Apoptosis plays an important role in the pathogenesis of reovirus encephalitis and myocarditis in infected animals. Differences in apoptosis efficiency displayed by reovirus strains are linked to the viral μ1-encoding M2 gene segment. Studies using pharmacologic inhibitors of reovirus replication demonstrate that apoptosis induction by reovirus requires viral disassembly in cellular endosomes but not RNA synthesis. Since the μ1 protein functions to pierce endosomal membranes during this temporal window, these findings point to an important role for μ1 in activating signaling pathways that lead to apoptosis. To understand mechanisms used by μ1 to induce apoptosis, a panel of μ1 mutant viruses generated by reverse genetics was analyzed for the capacities to penetrate host cell membranes, activate proapoptotic signaling pathways, evoke cell death, and produce encephalitis in newborn mice.

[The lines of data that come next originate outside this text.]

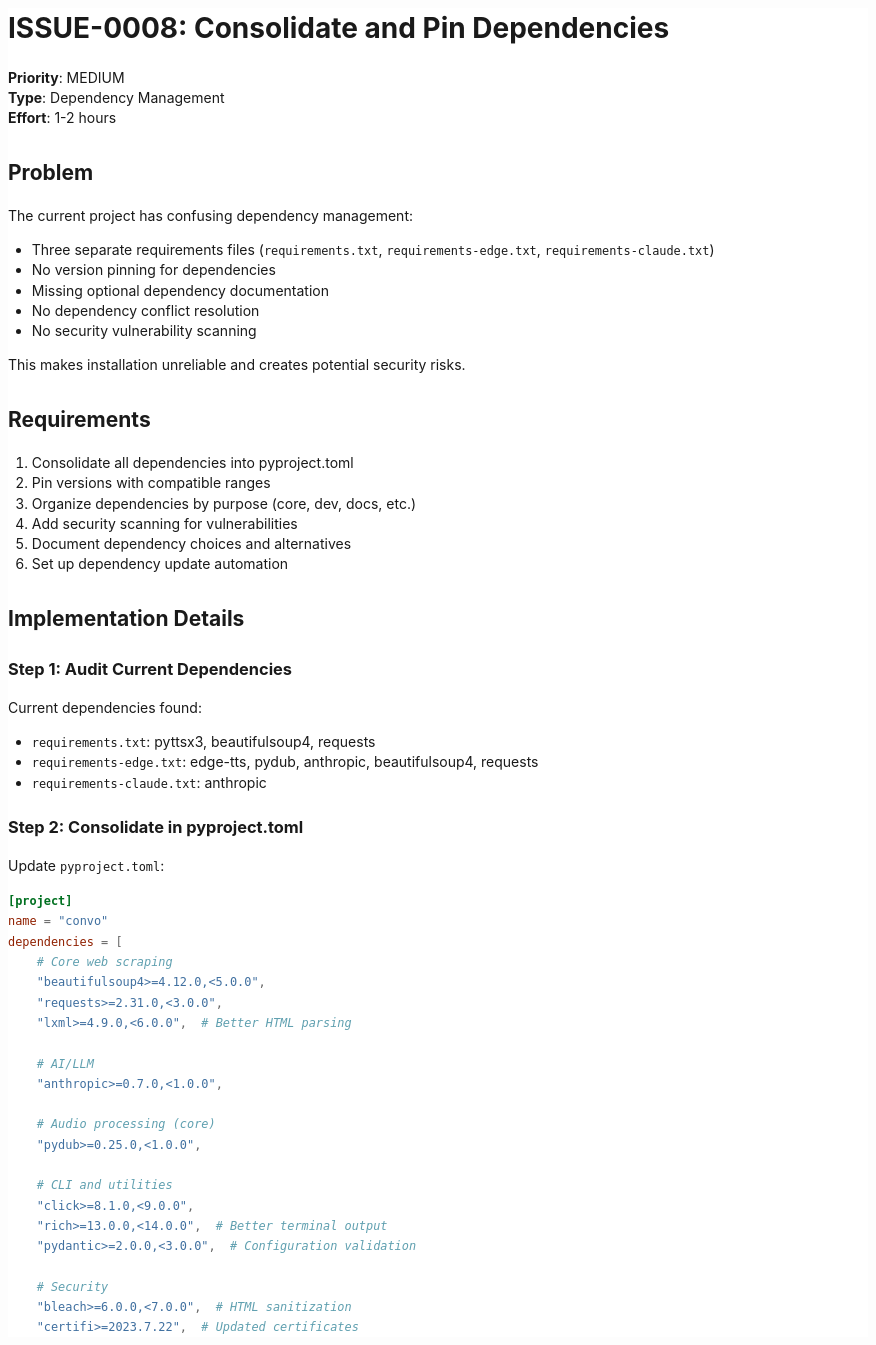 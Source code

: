 # ISSUE-0008: Consolidate and Pin Dependencies

**Priority**: MEDIUM  
**Type**: Dependency Management  
**Effort**: 1-2 hours  

## Problem

The current project has confusing dependency management:
- Three separate requirements files (`requirements.txt`, `requirements-edge.txt`, `requirements-claude.txt`)
- No version pinning for dependencies
- Missing optional dependency documentation
- No dependency conflict resolution
- No security vulnerability scanning

This makes installation unreliable and creates potential security risks.

## Requirements

1. Consolidate all dependencies into pyproject.toml
2. Pin versions with compatible ranges
3. Organize dependencies by purpose (core, dev, docs, etc.)
4. Add security scanning for vulnerabilities
5. Document dependency choices and alternatives
6. Set up dependency update automation

## Implementation Details

### Step 1: Audit Current Dependencies

Current dependencies found:
- `requirements.txt`: pyttsx3, beautifulsoup4, requests
- `requirements-edge.txt`: edge-tts, pydub, anthropic, beautifulsoup4, requests  
- `requirements-claude.txt`: anthropic

### Step 2: Consolidate in pyproject.toml

Update `pyproject.toml`:
```toml
[project]
name = "convo"
dependencies = [
    # Core web scraping
    "beautifulsoup4>=4.12.0,<5.0.0",
    "requests>=2.31.0,<3.0.0",
    "lxml>=4.9.0,<6.0.0",  # Better HTML parsing
    
    # AI/LLM
    "anthropic>=0.7.0,<1.0.0",
    
    # Audio processing (core)
    "pydub>=0.25.0,<1.0.0",
    
    # CLI and utilities
    "click>=8.1.0,<9.0.0",
    "rich>=13.0.0,<14.0.0",  # Better terminal output
    "pydantic>=2.0.0,<3.0.0",  # Configuration validation
    
    # Security
    "bleach>=6.0.0,<7.0.0",  # HTML sanitization
    "certifi>=2023.7.22",  # Updated certificates
```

We found that single amino acid changes within the δ region of μ1 reduce the efficiency of membrane penetration. These mutations also diminish the capacities of reovirus to activate proapoptotic transcription factors NF-κB and IRF-3 and elicit apoptosis. Additionally, we observed that following intracranial inoculation, an apoptosis-deficient μ1 mutant is less virulent in newborn mice in comparison to the wild-type virus. These results indicate a critical function for the membrane penetration activity of μ1 in evoking prodeath signaling pathways that regulate reovirus pathogenesis.